Perhaps you mean the chamois is tearing at the stitching? In that case, I'd say you're using too large of a needle or too many stitches per inch. Measure how many stitches per inch you have on another pair of shorts and mimic that.


----------



## Augusto.at

Peter P. said:


> If the chamois is ripping apart, then the chamois is junk. I bought my chamois from Kucharik. You can also get them from Aero Tech Designs. The method I used to sew in the chamois is listed in one of the above posts. Feel free to ask any questions.
> 
> Perhaps you mean the chamois is tearing at the stitching? In that case, I'd say you're using too large of a needle or too many stitches per inch. Measure how many stitches per inch you have on another pair of shorts and mimic that.


Thank you Peter.


----------



## dlb1918

Boure


----------



## Souke-Cycling

Can you share with us how the chamois were stiched to the other materiel? Usually if the chamois is stiched in Z way, then, it will be hard for you to get it off and replaced.


----------



## Peter P.

Souke-Cycling said:


> Can you share with us how the chamois were stiched to the other materiel?

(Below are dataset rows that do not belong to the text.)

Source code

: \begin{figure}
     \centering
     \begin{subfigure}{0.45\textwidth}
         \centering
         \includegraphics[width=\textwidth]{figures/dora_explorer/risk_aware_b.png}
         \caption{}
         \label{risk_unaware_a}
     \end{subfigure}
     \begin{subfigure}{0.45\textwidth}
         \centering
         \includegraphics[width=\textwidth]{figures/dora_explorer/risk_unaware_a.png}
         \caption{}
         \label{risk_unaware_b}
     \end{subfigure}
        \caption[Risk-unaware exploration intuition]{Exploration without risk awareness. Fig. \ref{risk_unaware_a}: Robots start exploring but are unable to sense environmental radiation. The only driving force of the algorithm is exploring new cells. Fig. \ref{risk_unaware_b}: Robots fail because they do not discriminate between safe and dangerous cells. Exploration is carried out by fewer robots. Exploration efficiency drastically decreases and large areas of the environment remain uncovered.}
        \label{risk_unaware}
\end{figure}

Usually if the chamois is stiched in Z way, then, it will be hard for you to get it off and replaced.
> View attachment 481090
> View attachment 481091


I agree. Using a stitch ripper on a zig-zag stitch is time consuming, but it can be done as I learned. Mark the outline of the existing chamois with tailor's chalk before you remove it, to give you an idea where to center the replacement.


----------



## Souke-Cycling

Peter P. said:


> I agree. Using a stitch ripper on a zig-zag stitch is time consuming, but it can be done as I learned. Mark the outline of the existing chamois with tailor's chalk before you remove it, to give you an idea where to center the replacement.


Yes it will take extra time and work and should be a professional tailor to do that.


----------